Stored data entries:
========

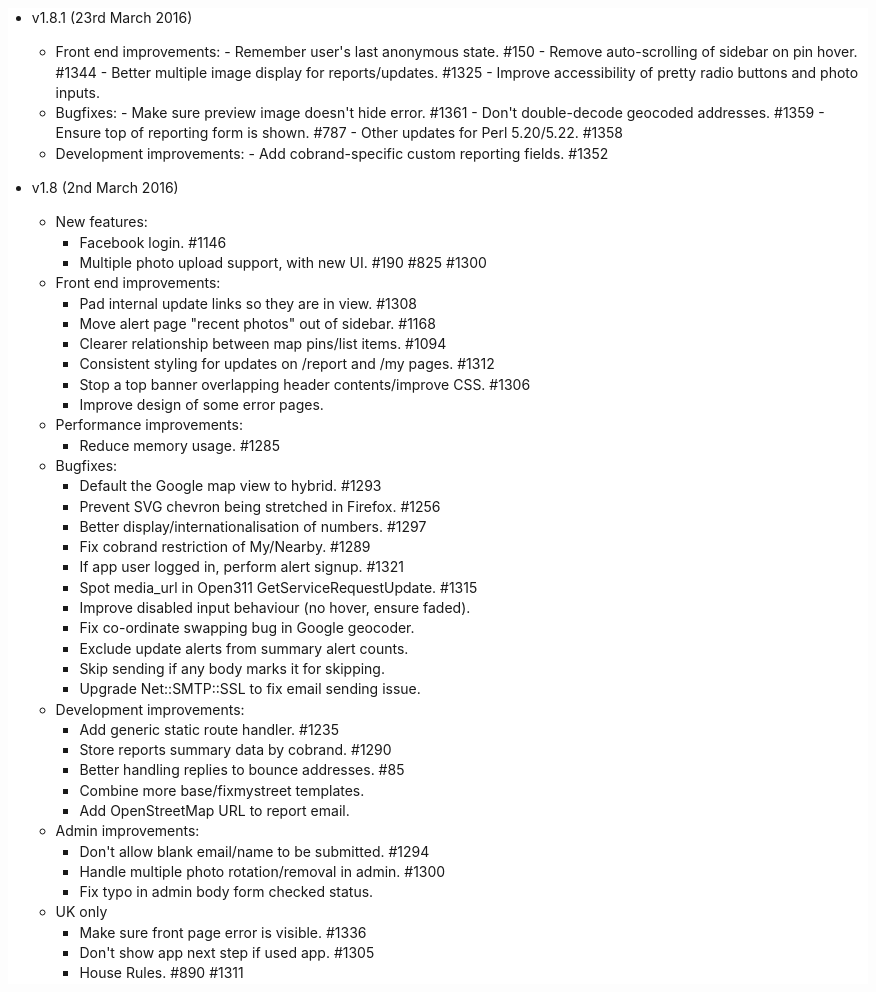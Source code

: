 * v1.8.1 (23rd March 2016)
    - Front end improvements:
          - Remember user's last anonymous state. #150
          - Remove auto-scrolling of sidebar on pin hover. #1344
          - Better multiple image display for reports/updates. #1325
          - Improve accessibility of pretty radio buttons and photo inputs.
    - Bugfixes:
          - Make sure preview image doesn't hide error. #1361
          - Don't double-decode geocoded addresses. #1359
          - Ensure top of reporting form is shown. #787
          - Other updates for Perl 5.20/5.22. #1358
    - Development improvements:
          - Add cobrand-specific custom reporting fields. #1352

* v1.8 (2nd March 2016)
    - New features:
        - Facebook login. #1146
        - Multiple photo upload support, with new UI. #190 #825 #1300
    - Front end improvements:
        - Pad internal update links so they are in view. #1308
        - Move alert page "recent photos" out of sidebar. #1168
        - Clearer relationship between map pins/list items. #1094
        - Consistent styling for updates on /report and /my pages. #1312
        - Stop a top banner overlapping header contents/improve CSS. #1306
        - Improve design of some error pages.
    - Performance improvements:
        - Reduce memory usage. #1285
    - Bugfixes:
        - Default the Google map view to hybrid. #1293
        - Prevent SVG chevron being stretched in Firefox. #1256
        - Better display/internationalisation of numbers. #1297
        - Fix cobrand restriction of My/Nearby. #1289
        - If app user logged in, perform alert signup. #1321
        - Spot media_url in Open311 GetServiceRequestUpdate. #1315
        - Improve disabled input behaviour (no hover, ensure faded).
        - Fix co-ordinate swapping bug in Google geocoder.
        - Exclude update alerts from summary alert counts.
        - Skip sending if any body marks it for skipping.
        - Upgrade Net::SMTP::SSL to fix email sending issue.
    - Development improvements:
        - Add generic static route handler. #1235
        - Store reports summary data by cobrand. #1290
        - Better handling replies to bounce addresses. #85
        - Combine more base/fixmystreet templates.
        - Add OpenStreetMap URL to report email.
    - Admin improvements:
        - Don't allow blank email/name to be submitted. #1294
        - Handle multiple photo rotation/removal in admin. #1300
        - Fix typo in admin body form checked status.
    - UK only
        - Make sure front page error is visible. #1336
        - Don't show app next step if used app. #1305
        - House Rules. #890 #1311
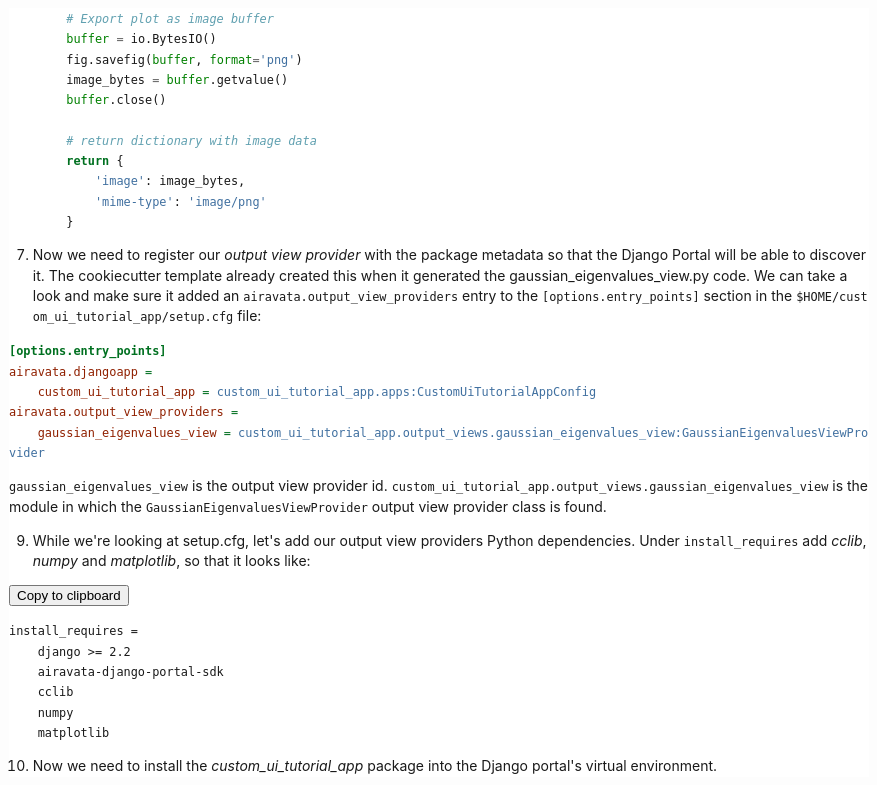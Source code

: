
 ```python
        # Export plot as image buffer
        buffer = io.BytesIO()
        fig.savefig(buffer, format='png')
        image_bytes = buffer.getvalue()
        buffer.close()

        # return dictionary with image data
        return {
            'image': image_bytes,
            'mime-type': 'image/png'
        }
```

7. Now we need to register our _output view provider_ with the package metadata
   so that the Django Portal will be able to discover it. The cookiecutter
   template already created this when it generated the
   gaussian_eigenvalues_view.py code. We can take a look and make sure it added
   an `airavata.output_view_providers` entry to the `[options.entry_points]`
   section in the `$HOME/custom_ui_tutorial_app/setup.cfg` file:

```ini
[options.entry_points]
airavata.djangoapp =
    custom_ui_tutorial_app = custom_ui_tutorial_app.apps:CustomUiTutorialAppConfig
airavata.output_view_providers =
    gaussian_eigenvalues_view = custom_ui_tutorial_app.output_views.gaussian_eigenvalues_view:GaussianEigenvaluesViewProvider
```

`gaussian_eigenvalues_view` is the output view provider id.
`custom_ui_tutorial_app.output_views.gaussian_eigenvalues_view` is the module in
which the `GaussianEigenvaluesViewProvider` output view provider class is found.

9. While we're looking at setup.cfg, let's add our output view providers Python
   dependencies. Under `install_requires` add _cclib_, _numpy_ and _matplotlib_,
   so that it looks like:

<button class="btn" data-clipboard-target="#install_requires">
    Copy to clipboard
</button>
<div id="install_requires">

```
install_requires =
    django >= 2.2
    airavata-django-portal-sdk
    cclib
    numpy
    matplotlib
```

</div>

10. Now we need to install the _custom_ui_tutorial_app_ package into the Django
    portal's virtual environment.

========

Work required: Exactly the lines from the one containing "the module in" through the end of the records above should be returned, with both ends kept.

Exercise solution:
`custom_ui_tutorial_app.output_views.gaussian_eigenvalues_view` is the module in
which the `GaussianEigenvaluesViewProvider` output view provider class is found.

9. While we're looking at setup.cfg, let's add our output view providers Python
   dependencies. Under `install_requires` add _cclib_, _numpy_ and _matplotlib_,
   so that it looks like:

<button class="btn" data-clipboard-target="#install_requires">
    Copy to clipboard
</button>
<div id="install_requires">

```
install_requires =
    django >= 2.2
    airavata-django-portal-sdk
    cclib
    numpy
    matplotlib
```

</div>

10. Now we need to install the _custom_ui_tutorial_app_ package into the Django
    portal's virtual environment.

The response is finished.